* Exercise material *
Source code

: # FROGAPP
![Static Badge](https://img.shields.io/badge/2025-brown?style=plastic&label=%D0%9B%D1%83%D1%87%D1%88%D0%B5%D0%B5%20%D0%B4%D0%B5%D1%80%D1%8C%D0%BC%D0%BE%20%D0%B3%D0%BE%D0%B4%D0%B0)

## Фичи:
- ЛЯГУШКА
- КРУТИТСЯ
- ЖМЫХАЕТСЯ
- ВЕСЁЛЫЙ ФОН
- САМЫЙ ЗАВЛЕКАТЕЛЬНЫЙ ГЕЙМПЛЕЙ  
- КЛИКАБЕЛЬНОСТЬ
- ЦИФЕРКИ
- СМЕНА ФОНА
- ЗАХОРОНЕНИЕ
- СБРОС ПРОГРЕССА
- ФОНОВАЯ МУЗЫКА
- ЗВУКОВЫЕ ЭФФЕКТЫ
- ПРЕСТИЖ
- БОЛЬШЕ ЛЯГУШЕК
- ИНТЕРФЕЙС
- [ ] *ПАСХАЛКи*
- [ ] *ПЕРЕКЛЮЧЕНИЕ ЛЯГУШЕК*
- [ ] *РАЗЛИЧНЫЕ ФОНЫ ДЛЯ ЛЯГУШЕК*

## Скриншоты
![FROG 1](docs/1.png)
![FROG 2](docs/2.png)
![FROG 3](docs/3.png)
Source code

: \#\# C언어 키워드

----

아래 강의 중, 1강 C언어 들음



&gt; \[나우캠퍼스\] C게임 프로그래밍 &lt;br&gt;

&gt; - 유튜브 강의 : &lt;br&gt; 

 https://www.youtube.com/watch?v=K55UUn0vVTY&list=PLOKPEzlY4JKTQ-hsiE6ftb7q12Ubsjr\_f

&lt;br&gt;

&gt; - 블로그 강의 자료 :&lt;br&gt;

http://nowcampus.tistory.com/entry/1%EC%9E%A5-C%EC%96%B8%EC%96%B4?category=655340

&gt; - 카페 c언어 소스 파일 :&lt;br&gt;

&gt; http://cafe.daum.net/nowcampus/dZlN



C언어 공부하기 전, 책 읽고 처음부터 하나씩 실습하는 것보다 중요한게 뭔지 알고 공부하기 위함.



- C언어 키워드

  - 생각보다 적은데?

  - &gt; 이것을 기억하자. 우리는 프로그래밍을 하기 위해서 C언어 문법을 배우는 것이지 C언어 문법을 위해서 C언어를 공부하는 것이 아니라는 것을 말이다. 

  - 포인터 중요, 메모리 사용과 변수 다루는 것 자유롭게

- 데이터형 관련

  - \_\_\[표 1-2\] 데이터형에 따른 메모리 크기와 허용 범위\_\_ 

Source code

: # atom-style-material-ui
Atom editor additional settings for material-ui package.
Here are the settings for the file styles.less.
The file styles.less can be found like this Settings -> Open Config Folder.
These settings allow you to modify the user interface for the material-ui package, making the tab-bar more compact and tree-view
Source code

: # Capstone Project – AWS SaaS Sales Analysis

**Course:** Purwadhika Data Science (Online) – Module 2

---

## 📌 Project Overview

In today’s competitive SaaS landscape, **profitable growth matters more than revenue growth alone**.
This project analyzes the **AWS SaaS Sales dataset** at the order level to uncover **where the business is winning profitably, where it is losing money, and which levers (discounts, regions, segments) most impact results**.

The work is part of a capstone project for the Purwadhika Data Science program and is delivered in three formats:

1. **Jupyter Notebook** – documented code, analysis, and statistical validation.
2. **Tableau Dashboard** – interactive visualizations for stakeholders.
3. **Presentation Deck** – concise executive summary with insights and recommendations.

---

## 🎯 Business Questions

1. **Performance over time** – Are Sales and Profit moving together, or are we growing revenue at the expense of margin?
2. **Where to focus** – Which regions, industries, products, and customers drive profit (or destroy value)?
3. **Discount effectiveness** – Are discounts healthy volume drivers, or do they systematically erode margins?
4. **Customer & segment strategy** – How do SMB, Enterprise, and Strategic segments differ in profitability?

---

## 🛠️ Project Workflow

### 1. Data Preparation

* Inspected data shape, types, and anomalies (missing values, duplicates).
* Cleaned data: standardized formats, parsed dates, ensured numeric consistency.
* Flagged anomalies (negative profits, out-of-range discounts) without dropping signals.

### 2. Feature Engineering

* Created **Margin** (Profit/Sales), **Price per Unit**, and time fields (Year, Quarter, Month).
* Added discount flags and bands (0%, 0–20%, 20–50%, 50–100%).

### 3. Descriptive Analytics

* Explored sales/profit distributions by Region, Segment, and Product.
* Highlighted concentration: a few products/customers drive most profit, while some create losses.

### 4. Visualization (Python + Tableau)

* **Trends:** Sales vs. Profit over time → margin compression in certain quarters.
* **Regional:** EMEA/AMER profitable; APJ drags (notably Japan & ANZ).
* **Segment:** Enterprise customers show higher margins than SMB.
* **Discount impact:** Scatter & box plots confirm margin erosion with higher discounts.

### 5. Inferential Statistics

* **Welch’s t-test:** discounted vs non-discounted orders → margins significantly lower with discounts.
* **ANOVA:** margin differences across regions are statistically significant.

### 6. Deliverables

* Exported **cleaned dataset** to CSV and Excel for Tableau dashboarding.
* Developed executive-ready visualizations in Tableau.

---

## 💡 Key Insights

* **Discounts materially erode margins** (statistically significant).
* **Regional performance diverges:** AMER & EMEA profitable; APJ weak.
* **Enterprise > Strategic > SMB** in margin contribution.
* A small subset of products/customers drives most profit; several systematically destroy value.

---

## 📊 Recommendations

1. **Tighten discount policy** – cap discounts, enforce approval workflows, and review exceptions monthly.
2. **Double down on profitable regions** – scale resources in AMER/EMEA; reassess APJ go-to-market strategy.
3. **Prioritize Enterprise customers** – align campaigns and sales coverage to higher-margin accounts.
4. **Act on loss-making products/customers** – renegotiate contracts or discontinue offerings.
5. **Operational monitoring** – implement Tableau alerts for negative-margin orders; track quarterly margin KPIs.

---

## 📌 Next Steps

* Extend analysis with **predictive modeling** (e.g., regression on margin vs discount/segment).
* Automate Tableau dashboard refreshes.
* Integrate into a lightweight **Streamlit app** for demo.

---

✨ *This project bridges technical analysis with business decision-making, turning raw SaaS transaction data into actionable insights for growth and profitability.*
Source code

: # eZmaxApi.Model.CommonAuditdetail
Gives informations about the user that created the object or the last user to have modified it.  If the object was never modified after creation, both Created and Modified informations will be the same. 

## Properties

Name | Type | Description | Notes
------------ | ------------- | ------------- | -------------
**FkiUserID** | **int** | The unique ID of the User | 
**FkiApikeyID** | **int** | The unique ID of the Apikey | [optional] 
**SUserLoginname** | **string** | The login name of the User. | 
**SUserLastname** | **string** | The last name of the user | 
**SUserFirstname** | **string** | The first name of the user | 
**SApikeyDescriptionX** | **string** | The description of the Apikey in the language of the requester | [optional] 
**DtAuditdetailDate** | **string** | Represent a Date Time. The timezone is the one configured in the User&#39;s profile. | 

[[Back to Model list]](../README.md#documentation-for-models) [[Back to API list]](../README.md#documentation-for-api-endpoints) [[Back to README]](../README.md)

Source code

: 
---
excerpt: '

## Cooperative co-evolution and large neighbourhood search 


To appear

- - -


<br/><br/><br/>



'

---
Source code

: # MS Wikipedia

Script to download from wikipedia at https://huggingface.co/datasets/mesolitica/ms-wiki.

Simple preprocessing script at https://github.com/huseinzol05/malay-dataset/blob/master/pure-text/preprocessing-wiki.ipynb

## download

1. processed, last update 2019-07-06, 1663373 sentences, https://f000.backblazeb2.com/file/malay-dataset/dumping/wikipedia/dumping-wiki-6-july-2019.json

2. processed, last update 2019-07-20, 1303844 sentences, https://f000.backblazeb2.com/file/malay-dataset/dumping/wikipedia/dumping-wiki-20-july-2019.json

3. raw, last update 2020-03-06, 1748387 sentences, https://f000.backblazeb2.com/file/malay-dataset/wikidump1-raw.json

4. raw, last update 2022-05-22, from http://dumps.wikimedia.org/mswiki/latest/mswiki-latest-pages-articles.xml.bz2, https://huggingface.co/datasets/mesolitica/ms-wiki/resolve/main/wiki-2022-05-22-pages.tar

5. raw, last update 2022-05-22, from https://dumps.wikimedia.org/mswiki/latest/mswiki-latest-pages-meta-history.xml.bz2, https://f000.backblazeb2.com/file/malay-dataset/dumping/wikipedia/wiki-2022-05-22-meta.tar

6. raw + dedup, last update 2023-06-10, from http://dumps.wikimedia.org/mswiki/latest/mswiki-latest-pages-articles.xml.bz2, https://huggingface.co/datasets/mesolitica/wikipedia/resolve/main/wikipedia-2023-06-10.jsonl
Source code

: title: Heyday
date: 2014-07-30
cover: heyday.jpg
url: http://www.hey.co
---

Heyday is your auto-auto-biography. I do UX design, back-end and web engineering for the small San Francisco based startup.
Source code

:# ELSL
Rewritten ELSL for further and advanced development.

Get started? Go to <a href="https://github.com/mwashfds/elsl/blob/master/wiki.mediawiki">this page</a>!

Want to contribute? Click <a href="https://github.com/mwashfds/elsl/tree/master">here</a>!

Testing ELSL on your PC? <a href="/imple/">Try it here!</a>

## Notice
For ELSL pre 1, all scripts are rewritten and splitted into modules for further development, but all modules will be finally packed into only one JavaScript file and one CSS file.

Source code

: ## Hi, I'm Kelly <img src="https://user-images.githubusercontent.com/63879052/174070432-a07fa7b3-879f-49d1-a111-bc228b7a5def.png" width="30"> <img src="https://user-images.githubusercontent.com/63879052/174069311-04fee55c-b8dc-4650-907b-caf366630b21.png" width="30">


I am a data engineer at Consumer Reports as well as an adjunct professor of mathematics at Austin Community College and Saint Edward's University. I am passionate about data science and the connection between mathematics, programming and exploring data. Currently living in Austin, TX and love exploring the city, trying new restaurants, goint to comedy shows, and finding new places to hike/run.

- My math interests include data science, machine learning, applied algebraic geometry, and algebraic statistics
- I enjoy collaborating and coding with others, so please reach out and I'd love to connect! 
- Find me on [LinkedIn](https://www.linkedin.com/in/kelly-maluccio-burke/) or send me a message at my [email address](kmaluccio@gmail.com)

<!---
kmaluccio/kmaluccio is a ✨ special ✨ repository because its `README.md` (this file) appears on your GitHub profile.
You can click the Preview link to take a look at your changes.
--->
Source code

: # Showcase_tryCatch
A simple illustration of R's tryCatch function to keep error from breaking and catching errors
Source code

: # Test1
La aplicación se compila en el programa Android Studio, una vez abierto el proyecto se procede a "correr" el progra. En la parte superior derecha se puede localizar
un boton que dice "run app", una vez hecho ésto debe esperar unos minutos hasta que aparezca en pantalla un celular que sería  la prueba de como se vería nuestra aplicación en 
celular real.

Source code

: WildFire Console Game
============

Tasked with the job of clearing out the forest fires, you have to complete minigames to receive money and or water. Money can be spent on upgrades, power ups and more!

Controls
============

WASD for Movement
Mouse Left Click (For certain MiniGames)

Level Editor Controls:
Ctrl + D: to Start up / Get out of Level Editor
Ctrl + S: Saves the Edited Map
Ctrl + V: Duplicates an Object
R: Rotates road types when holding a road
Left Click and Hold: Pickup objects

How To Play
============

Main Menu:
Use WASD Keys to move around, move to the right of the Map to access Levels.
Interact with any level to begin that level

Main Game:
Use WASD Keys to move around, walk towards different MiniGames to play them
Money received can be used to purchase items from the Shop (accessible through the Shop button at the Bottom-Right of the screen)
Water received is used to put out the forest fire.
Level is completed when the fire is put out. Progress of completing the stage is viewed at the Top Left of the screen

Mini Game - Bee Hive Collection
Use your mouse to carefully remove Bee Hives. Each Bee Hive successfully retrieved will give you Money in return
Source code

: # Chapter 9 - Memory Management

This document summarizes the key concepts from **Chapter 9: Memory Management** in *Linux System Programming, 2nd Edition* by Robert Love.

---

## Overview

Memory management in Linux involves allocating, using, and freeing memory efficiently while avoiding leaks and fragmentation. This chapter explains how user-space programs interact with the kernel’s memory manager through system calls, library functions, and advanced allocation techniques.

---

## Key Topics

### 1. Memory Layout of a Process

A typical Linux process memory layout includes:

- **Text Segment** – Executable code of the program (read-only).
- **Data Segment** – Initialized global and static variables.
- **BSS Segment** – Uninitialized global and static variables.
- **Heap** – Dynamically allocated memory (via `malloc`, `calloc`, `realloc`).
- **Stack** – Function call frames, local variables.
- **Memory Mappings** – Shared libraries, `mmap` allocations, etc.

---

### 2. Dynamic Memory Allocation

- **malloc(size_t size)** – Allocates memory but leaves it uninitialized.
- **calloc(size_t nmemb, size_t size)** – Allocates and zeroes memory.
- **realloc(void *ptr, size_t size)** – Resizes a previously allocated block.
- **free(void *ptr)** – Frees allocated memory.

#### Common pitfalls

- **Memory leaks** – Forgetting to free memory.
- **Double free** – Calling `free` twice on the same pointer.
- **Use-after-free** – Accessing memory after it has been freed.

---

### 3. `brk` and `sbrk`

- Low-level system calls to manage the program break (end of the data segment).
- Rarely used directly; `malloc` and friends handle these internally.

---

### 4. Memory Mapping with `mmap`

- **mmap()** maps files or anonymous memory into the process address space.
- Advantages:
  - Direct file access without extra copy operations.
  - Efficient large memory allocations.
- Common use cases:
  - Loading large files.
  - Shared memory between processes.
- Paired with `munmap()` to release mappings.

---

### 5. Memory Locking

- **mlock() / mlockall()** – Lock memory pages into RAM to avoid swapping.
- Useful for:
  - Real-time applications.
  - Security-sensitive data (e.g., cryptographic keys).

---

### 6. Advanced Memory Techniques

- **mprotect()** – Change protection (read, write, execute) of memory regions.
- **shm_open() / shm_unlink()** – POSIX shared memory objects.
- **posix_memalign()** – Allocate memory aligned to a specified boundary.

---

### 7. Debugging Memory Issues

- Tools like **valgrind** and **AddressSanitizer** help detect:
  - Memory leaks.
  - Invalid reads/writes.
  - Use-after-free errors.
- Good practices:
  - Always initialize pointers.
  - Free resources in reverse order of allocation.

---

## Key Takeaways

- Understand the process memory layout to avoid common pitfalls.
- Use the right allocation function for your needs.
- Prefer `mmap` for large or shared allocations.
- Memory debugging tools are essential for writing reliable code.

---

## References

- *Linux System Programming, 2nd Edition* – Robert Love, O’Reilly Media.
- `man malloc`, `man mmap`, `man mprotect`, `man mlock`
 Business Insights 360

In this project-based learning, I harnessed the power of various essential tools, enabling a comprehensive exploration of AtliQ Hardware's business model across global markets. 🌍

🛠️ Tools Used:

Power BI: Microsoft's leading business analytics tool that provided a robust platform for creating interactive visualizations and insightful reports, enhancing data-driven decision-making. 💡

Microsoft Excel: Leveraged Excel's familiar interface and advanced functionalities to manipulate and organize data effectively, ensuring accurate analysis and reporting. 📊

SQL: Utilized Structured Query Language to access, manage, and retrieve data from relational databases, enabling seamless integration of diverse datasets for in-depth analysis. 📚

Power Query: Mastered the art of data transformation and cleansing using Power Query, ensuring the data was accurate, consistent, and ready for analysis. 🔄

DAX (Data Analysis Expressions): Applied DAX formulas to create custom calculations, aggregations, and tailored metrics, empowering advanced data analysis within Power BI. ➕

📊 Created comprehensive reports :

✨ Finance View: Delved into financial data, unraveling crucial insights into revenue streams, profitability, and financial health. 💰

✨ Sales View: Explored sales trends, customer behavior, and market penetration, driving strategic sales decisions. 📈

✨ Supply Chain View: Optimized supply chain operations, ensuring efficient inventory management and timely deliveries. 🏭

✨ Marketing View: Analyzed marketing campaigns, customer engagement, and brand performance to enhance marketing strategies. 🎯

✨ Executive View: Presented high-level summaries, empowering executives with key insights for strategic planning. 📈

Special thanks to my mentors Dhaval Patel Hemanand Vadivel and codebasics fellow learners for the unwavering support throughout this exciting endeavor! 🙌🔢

* What the task requires *
Give the exact lines, and only those, from the line containing "Ctrl + S: Saves the Edited Map" through the line containing "### 2. Dynamic Memory Allocation" in the entries above.

* Result of the task *
Ctrl + S: Saves the Edited Map
Ctrl + V: Duplicates an Object
R: Rotates road types when holding a road
Left Click and Hold: Pickup objects

How To Play
============

Main Menu:
Use WASD Keys to move around, move to the right of the Map to access Levels.
Interact with any level to begin that level

Main Game:
Use WASD Keys to move around, walk towards different MiniGames to play them
Money received can be used to purchase items from the Shop (accessible through the Shop button at the Bottom-Right of the screen)
Water received is used to put out the forest fire.
Level is completed when the fire is put out. Progress of completing the stage is viewed at the Top Left of the screen

Mini Game - Bee Hive Collection
Use your mouse to carefully remove Bee Hives. Each Bee Hive successfully retrieved will give you Money in return
Source code

: # Chapter 9 - Memory Management

This document summarizes the key concepts from **Chapter 9: Memory Management** in *Linux System Programming, 2nd Edition* by Robert Love.

---

## Overview

Memory management in Linux involves allocating, using, and freeing memory efficiently while avoiding leaks and fragmentation. This chapter explains how user-space programs interact with the kernel’s memory manager through system calls, library functions, and advanced allocation techniques.

---

## Key Topics

### 1. Memory Layout of a Process

A typical Linux process memory layout includes:

- **Text Segment** – Executable code of the program (read-only).
- **Data Segment** – Initialized global and static variables.
- **BSS Segment** – Uninitialized global and static variables.
- **Heap** – Dynamically allocated memory (via `malloc`, `calloc`, `realloc`).
- **Stack** – Function call frames, local variables.
- **Memory Mappings** – Shared libraries, `mmap` allocations, etc.

---

### 2. Dynamic Memory Allocation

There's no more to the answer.